In this final installment of our series on the laws of insects in food, we will explore several important questions and issues: What distinguishes insects that develop in fruit on the tree from those in storage? Are mushrooms considered connected to the ground, despite their tiny roots? What is the blessing for mushrooms? What is the natural habitat of an insect created inside fruit? What is the status of a worm that is removed dead from the fruit? Does a hole in a bean or other legume render it unfit for consumption? Is it permissible to sell infested produce to a non-Jew? Are the anisakis worms in fish permissible? Why does the Torah strictly prohibit eating worms and insects?

These questions and more are addressed in our article this week,.

Worms In Their Natural Habitat

In the previous article, we discussed the laws pertaining to worms created in water, detailing the circumstances under which they are prohibited and those where they are permitted. This week, we focus on insects that develop inside fruits and animal products, including fish, poultry, and meat. We will explore specific laws that, under certain conditions, allow these worms to be consumed.

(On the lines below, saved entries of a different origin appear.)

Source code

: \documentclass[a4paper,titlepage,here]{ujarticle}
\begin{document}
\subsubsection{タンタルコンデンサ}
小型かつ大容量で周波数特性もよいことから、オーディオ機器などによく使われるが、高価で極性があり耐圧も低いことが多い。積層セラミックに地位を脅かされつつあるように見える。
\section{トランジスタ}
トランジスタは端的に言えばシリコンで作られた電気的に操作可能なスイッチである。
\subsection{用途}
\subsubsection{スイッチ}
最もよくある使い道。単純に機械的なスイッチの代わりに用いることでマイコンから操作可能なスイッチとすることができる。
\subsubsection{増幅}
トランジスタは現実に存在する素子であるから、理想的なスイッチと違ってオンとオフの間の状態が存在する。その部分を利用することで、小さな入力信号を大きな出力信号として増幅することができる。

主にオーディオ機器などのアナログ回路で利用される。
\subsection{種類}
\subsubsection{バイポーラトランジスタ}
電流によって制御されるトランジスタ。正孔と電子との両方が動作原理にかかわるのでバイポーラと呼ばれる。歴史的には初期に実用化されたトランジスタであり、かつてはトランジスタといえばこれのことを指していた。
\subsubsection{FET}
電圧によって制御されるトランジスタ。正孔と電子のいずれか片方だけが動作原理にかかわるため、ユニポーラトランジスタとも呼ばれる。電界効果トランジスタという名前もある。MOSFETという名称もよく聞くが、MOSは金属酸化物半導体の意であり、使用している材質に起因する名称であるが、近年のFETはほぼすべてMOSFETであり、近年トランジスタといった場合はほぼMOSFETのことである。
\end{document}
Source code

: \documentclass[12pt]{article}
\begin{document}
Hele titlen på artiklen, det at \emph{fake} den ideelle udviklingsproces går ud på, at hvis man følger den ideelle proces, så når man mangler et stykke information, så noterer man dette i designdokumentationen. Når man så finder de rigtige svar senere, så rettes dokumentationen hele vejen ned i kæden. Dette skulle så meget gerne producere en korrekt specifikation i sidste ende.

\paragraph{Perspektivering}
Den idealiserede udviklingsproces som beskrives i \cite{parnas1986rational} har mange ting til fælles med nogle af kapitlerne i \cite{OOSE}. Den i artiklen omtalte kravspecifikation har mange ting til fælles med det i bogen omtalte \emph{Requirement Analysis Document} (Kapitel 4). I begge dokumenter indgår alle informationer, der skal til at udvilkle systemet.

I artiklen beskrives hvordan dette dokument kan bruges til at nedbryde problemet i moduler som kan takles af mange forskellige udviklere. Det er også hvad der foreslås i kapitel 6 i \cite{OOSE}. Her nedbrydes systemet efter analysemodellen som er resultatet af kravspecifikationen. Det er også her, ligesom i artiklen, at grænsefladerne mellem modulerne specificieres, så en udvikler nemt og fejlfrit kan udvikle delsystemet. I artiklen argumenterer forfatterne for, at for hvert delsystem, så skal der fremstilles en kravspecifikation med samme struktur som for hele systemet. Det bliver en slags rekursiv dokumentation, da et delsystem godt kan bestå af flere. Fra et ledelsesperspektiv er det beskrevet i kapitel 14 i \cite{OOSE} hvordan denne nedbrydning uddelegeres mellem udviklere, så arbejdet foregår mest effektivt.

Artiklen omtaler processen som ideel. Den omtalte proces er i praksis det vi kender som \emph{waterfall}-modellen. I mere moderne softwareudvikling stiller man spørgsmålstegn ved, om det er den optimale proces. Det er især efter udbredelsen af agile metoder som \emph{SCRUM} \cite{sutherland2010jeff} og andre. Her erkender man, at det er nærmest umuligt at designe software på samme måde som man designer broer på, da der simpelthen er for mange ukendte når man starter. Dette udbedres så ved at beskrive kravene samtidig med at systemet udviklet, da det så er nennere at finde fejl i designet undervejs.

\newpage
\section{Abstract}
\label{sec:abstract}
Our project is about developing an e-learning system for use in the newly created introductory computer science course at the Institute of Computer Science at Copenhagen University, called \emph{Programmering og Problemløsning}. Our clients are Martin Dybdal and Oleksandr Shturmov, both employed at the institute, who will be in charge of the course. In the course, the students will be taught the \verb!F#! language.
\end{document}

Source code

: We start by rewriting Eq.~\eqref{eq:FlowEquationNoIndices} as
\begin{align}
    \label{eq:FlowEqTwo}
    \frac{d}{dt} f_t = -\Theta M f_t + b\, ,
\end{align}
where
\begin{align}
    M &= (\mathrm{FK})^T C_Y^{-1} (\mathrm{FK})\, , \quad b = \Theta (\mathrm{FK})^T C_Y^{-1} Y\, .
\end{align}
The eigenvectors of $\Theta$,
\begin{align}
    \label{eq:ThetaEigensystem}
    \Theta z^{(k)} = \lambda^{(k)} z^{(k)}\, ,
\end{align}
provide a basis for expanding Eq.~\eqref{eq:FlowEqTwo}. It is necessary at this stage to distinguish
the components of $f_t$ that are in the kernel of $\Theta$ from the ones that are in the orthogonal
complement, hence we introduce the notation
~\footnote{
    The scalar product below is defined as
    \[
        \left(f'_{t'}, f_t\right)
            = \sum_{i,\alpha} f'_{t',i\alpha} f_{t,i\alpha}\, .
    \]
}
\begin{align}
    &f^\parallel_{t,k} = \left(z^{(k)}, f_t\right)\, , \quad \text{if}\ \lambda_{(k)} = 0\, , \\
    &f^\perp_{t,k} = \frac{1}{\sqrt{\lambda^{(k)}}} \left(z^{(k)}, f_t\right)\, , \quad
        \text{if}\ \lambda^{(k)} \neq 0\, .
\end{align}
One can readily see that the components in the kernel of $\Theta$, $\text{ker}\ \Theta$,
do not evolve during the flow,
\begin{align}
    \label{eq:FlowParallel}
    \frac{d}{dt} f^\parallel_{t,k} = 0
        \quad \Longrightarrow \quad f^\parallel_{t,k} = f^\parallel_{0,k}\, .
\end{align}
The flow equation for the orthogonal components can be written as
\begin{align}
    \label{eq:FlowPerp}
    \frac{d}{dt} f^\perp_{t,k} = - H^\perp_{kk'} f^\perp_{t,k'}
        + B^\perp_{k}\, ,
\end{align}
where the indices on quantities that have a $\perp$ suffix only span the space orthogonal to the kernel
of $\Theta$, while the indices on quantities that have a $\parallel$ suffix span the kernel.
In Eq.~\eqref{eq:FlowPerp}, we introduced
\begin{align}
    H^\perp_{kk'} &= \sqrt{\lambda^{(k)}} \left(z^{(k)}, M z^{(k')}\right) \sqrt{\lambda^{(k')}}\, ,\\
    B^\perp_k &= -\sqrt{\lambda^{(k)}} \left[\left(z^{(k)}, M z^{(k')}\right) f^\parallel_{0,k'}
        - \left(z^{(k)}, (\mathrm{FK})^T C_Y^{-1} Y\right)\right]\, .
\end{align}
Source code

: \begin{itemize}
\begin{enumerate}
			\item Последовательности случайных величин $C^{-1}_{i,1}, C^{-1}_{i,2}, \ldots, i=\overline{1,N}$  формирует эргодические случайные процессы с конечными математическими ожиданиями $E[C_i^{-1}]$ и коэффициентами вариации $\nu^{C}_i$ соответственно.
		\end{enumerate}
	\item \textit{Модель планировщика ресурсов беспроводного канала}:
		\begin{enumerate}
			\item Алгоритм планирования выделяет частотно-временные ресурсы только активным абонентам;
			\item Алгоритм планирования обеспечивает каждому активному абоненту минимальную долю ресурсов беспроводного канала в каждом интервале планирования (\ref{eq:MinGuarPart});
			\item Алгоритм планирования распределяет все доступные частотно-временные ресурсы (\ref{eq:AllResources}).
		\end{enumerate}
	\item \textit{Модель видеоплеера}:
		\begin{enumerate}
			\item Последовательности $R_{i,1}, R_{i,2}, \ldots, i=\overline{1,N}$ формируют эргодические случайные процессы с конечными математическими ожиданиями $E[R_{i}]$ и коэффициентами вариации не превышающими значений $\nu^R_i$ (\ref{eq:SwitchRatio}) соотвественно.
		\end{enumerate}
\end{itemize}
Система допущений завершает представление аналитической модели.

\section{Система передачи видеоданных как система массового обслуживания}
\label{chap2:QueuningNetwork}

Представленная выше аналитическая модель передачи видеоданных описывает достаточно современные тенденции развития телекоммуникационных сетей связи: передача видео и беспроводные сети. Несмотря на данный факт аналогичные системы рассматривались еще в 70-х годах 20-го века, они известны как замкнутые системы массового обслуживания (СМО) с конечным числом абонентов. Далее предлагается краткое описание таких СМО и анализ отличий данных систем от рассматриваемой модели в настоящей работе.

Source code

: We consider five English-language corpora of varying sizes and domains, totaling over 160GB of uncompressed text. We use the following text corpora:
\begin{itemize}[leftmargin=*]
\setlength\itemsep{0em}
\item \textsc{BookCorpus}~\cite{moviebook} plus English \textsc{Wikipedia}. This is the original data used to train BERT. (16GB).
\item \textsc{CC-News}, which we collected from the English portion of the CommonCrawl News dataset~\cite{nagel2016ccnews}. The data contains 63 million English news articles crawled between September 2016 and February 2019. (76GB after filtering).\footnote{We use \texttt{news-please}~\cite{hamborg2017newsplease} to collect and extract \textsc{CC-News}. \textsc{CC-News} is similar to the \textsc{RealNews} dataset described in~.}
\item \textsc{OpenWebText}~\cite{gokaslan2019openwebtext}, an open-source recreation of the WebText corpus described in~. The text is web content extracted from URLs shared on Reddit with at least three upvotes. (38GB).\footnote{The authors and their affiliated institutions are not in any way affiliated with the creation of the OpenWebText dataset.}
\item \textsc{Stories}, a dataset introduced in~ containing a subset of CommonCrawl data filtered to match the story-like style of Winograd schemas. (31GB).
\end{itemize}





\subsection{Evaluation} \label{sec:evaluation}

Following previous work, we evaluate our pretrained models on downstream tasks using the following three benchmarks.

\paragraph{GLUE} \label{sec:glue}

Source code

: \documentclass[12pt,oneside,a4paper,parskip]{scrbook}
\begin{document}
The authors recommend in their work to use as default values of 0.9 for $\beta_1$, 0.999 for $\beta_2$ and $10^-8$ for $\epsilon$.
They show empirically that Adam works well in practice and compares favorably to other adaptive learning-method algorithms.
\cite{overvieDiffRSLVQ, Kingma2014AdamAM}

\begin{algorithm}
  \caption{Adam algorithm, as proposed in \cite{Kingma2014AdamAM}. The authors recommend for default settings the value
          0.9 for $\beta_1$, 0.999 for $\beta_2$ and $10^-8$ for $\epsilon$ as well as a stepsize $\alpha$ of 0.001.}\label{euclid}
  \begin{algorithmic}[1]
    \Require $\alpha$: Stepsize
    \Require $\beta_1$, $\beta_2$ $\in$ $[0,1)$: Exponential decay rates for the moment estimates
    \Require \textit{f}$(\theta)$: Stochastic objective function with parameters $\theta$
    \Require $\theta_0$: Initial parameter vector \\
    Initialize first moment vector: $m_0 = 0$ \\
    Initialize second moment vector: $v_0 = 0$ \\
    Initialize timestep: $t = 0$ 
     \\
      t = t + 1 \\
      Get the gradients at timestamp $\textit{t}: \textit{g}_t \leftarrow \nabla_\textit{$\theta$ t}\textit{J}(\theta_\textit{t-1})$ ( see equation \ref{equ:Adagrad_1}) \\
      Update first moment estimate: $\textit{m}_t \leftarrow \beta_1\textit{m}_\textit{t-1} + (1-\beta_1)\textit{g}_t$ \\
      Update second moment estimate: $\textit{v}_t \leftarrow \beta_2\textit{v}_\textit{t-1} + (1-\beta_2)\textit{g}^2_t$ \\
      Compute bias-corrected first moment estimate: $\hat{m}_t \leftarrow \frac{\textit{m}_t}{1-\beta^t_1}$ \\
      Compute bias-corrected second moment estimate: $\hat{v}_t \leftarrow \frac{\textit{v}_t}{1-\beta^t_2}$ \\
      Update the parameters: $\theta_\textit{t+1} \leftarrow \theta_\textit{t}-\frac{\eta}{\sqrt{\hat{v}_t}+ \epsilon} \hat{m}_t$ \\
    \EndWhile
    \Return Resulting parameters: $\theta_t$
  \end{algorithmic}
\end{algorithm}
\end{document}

Worms Created Inside Fruit

We will begin with worms found in fruits. The Gemara (Chulin, end of Chapter 3) elucidates, based on various verses, that the laws differ for worms that have crawled on the ground compared to those that have not, with the latter being permitted. According to halacha (Shulchan Aruch, YD 84:4), a worm created inside a fruit that has been detached from the ground is permissible to consume, provided it remains within its natural environment (as defined below). However, it is ruled (Shulchan Aruch, YD 84:6) that if a worm is created inside a fruit that is still attached to the ground—whether it be a vegetable, grain, legume, or a fruit growing on a tree—that worm is prohibited to eat.

Infested Mushrooms

There is an interesting discussion among the Rishonim regarding mushrooms: are they considered attached to the ground in this context, or not?  Rabbinic authorities established that “shehakol” is the blessing for mushrooms and not “borei pri ha’adama”, because they grow from the air and not from the ground. The Gemara (Berachos 40b) adds that one who vows not to eat fruits of the ground is permitted to eat mushrooms, but one who vows not to eat anything that grows from the ground includes mushrooms in the prohibition. This implies that, in general, mushrooms are not considered ground-grown produce. However, since they do derive some benefit from the ground, when one refers to all ground-grown produce, mushrooms are included as well.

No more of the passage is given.